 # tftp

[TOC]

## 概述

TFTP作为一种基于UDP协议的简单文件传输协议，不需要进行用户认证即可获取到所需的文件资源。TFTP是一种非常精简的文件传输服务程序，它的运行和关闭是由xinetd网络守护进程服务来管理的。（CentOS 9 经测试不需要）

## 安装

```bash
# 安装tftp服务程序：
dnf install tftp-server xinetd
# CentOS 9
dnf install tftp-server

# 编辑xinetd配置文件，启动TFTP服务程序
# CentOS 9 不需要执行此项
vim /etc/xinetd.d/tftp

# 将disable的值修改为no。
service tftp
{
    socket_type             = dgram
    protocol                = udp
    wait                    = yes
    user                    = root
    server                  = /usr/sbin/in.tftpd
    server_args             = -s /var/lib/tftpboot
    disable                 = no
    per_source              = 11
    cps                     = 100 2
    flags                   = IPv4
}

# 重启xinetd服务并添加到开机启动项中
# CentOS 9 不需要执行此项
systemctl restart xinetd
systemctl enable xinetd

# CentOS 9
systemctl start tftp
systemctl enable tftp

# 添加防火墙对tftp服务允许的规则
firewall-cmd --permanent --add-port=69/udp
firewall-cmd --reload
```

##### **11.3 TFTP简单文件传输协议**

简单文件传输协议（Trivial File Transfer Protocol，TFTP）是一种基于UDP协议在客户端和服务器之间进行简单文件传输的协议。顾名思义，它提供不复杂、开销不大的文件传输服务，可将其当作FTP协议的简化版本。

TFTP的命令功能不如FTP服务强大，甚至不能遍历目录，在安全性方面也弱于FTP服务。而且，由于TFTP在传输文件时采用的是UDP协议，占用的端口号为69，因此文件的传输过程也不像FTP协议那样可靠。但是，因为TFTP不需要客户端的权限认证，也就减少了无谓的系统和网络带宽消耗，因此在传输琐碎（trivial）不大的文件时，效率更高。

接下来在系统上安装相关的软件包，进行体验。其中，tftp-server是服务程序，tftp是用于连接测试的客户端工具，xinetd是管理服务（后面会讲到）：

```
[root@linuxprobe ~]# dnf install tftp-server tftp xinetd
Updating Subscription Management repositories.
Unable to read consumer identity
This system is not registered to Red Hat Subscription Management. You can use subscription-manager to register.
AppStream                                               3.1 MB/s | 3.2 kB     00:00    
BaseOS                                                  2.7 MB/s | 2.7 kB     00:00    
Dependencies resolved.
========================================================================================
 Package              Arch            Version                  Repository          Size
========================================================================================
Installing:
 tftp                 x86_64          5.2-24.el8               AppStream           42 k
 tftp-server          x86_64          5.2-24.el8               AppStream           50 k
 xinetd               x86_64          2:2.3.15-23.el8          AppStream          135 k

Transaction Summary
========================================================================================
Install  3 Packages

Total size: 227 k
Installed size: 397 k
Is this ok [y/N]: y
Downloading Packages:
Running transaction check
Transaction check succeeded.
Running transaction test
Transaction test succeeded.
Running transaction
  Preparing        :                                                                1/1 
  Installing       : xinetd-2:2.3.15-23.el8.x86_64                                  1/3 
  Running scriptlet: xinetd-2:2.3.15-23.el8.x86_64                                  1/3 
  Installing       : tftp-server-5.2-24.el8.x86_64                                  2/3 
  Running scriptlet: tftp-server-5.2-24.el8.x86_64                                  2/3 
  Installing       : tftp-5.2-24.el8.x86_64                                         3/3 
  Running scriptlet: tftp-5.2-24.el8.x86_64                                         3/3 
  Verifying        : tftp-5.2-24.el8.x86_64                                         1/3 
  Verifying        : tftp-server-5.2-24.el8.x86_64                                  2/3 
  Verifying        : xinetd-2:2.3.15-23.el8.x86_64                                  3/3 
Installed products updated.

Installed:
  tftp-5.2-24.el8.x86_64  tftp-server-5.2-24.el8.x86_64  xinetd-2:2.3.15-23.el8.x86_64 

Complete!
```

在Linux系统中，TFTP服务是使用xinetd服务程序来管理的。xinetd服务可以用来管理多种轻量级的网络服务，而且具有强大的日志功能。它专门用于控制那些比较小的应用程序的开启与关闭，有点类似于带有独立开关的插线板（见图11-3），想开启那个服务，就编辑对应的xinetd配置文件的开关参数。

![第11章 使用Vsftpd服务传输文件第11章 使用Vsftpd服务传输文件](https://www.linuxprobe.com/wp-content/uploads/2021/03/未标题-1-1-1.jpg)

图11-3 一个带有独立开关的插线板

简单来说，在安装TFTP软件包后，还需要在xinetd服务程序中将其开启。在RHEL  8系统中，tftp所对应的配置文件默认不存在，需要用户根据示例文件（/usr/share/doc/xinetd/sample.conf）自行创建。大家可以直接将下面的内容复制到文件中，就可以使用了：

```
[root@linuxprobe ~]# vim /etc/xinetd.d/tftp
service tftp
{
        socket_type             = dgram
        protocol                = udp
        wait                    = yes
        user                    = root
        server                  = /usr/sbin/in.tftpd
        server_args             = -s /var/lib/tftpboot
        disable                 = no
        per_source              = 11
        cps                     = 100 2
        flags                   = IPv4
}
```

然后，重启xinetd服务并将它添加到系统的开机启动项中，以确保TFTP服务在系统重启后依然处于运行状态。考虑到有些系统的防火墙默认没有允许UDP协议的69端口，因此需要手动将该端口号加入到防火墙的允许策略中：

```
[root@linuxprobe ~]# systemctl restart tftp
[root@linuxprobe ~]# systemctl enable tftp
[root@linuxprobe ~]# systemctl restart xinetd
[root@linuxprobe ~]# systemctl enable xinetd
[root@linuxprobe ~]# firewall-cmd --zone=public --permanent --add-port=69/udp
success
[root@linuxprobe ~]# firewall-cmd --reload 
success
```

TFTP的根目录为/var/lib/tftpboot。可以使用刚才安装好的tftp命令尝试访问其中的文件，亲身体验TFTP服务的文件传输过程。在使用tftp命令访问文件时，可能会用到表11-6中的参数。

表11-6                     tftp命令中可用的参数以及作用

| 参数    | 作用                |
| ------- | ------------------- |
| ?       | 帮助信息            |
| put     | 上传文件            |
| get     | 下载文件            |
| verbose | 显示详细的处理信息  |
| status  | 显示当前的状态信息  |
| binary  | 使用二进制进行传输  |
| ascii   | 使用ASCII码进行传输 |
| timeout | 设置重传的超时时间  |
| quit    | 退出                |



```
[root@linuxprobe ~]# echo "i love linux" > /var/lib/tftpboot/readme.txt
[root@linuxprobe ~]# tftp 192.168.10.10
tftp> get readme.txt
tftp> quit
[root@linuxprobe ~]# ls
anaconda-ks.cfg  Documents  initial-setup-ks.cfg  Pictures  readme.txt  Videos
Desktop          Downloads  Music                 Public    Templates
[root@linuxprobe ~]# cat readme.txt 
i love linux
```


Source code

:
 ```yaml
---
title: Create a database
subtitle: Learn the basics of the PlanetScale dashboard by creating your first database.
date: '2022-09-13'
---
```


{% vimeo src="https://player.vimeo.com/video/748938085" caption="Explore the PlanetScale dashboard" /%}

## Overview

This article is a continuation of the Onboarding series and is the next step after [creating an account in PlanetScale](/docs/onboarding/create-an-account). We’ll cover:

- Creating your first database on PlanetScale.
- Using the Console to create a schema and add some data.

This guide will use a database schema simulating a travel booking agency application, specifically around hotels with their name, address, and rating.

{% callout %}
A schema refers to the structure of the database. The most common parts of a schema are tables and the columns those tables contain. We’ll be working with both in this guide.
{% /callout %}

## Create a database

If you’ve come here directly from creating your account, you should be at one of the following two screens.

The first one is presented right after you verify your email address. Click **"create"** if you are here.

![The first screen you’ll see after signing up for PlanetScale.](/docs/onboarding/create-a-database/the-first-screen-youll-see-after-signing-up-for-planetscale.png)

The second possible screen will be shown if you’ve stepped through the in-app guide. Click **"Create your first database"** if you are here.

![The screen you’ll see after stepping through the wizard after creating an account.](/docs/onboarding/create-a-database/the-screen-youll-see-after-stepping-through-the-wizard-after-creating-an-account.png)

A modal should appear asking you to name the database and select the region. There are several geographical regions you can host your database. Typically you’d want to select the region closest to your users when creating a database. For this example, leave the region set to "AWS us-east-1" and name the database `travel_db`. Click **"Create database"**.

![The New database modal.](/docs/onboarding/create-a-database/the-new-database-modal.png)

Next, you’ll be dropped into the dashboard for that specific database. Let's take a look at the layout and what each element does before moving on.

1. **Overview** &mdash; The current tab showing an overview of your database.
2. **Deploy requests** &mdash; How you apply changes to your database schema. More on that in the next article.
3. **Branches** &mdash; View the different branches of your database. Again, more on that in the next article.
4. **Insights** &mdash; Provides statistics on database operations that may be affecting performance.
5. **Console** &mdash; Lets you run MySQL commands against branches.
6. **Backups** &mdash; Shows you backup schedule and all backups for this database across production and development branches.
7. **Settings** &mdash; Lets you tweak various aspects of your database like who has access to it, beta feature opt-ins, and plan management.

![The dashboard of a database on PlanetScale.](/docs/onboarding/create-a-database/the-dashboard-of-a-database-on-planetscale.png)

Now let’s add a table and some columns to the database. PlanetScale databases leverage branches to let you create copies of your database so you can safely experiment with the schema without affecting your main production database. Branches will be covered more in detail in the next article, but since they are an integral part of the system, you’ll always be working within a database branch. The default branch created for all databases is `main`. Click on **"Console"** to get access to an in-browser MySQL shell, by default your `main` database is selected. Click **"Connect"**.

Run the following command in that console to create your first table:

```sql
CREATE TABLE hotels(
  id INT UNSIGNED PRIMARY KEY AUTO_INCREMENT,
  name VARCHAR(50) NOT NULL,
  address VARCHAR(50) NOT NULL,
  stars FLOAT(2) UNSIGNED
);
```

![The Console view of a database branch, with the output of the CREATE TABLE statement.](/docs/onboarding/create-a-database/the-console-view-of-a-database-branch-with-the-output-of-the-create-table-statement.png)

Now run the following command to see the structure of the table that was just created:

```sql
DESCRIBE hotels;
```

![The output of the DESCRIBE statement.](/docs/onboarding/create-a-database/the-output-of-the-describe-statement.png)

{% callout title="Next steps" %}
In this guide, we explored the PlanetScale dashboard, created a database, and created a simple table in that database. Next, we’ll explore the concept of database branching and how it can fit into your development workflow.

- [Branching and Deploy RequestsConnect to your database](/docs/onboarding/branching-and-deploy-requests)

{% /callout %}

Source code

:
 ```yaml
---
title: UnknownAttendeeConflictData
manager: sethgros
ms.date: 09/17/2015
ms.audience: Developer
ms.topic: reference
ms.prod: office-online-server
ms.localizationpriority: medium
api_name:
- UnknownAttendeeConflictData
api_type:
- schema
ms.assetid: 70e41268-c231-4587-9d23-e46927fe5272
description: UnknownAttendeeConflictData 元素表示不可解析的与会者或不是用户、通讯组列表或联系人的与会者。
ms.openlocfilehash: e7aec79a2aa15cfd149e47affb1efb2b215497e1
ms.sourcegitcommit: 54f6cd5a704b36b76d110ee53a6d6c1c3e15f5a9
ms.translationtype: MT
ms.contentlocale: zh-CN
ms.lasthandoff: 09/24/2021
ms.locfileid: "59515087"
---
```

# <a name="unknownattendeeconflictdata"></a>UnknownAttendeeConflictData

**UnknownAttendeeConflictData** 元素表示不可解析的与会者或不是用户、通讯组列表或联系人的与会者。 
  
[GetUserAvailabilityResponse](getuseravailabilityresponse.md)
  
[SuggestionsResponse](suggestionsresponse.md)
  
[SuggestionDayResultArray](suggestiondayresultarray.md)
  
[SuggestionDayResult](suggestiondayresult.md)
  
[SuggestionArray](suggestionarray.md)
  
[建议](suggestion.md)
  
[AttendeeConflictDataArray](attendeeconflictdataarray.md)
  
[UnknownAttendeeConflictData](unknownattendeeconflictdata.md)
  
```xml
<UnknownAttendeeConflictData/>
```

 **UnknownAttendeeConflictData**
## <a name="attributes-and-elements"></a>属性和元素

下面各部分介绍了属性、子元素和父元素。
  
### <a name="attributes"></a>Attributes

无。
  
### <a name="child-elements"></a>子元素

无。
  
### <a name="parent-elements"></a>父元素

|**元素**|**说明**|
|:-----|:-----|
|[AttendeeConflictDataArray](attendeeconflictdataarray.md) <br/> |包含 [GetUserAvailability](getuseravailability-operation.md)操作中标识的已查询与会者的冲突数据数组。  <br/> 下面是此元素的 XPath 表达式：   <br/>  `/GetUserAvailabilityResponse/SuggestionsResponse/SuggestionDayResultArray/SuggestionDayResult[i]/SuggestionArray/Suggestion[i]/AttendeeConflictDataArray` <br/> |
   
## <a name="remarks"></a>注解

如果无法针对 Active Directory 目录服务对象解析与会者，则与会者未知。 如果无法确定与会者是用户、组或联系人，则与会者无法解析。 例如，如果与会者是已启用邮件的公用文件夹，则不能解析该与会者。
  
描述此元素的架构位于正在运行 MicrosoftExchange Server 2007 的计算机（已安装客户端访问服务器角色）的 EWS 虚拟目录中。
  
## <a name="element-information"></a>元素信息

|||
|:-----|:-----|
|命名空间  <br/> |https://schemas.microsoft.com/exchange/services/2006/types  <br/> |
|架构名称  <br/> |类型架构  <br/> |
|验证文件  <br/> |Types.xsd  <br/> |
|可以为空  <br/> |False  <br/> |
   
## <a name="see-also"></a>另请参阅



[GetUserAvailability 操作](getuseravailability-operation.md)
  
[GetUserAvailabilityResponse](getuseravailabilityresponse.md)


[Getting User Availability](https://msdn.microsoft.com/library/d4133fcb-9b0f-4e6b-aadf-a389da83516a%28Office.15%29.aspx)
──────
[The task] Copy each line from the data above that includes "NULL".

[Written solution]
  name VARCHAR(50) NOT NULL,
  address VARCHAR(50) NOT NULL,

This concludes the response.